Problem to work on -> Report back every line below that carries the word "with".

====== Available data

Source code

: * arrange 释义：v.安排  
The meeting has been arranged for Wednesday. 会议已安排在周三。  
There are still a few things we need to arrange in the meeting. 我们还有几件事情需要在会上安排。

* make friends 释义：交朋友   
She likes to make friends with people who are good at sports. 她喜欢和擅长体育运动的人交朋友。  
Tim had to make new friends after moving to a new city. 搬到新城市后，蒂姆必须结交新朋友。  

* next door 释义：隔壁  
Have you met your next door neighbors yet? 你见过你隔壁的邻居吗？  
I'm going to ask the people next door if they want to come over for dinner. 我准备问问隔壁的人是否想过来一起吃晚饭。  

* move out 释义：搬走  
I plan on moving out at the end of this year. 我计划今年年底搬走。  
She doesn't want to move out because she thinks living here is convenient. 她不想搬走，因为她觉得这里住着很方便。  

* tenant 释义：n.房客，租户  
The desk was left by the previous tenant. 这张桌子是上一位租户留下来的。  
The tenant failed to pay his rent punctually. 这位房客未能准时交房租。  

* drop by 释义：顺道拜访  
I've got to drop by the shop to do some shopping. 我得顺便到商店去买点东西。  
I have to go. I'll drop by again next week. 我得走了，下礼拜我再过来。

============
====== Available data

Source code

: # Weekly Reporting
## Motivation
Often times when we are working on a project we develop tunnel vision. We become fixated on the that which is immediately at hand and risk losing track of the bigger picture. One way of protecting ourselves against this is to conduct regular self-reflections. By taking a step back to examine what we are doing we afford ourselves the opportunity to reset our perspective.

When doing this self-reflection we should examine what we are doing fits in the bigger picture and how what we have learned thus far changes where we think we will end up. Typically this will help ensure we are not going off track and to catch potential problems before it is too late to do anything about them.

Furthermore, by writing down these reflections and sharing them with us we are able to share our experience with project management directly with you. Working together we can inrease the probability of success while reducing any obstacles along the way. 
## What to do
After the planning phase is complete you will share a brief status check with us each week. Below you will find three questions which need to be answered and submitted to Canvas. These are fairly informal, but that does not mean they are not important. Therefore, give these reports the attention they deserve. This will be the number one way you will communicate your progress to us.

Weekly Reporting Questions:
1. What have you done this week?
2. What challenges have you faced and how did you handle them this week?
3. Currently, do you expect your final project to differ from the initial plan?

============

Answer section ->
She likes to make friends with people who are good at sports. 她喜欢和擅长体育运动的人交朋友。  
Furthermore, by writing down these reflections and sharing them with us we are able to share our experience with project management directly with you. Working together we can inrease the probability of success while reducing any obstacles along the way. 
After the planning phase is complete you will share a brief status check with us each week. Below you will find three questions which need to be answered and submitted to Canvas. These are fairly informal, but that does not mean they are not important. Therefore, give these reports the attention they deserve. This will be the number one way you will communicate your progress to us.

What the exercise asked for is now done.